## Brief
Go through the records and report each line in which the word "hướng" occurs.

## Data
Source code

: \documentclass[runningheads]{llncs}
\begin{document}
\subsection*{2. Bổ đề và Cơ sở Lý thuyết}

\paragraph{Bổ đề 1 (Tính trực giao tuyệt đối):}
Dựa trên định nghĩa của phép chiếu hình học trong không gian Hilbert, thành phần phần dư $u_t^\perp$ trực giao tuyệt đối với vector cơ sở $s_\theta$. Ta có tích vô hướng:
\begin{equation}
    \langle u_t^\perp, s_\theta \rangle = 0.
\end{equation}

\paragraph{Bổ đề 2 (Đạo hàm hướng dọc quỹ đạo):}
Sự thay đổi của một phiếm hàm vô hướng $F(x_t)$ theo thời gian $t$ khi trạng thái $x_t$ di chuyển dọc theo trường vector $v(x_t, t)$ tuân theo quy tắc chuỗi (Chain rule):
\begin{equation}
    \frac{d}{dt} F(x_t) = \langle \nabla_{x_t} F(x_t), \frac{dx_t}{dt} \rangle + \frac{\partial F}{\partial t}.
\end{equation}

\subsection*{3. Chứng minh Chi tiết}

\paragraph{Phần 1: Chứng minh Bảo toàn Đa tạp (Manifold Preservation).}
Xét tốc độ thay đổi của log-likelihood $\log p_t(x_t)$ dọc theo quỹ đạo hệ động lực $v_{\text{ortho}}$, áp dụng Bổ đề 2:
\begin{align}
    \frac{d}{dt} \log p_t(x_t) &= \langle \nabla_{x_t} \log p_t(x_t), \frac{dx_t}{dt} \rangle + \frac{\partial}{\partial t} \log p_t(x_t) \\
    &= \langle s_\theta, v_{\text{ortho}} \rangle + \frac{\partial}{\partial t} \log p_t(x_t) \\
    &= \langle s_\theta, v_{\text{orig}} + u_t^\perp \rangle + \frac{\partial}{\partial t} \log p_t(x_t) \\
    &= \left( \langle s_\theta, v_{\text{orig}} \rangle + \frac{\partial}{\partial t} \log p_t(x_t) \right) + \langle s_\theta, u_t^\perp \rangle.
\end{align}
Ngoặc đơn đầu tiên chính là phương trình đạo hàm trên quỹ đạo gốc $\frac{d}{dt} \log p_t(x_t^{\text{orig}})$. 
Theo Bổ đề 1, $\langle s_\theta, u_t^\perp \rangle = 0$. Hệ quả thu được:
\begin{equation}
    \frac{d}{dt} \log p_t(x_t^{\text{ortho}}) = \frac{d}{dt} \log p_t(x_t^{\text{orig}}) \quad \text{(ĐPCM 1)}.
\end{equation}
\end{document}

## Problem solution
Dựa trên định nghĩa của phép chiếu hình học trong không gian Hilbert, thành phần phần dư $u_t^\perp$ trực giao tuyệt đối với vector cơ sở $s_\theta$. Ta có tích vô hướng:
\paragraph{Bổ đề 2 (Đạo hàm hướng dọc quỹ đạo):}
Sự thay đổi của một phiếm hàm vô hướng $F(x_t)$ theo thời gian $t$ khi trạng thái $x_t$ di chuyển dọc theo trường vector $v(x_t, t)$ tuân theo quy tắc chuỗi (Chain rule):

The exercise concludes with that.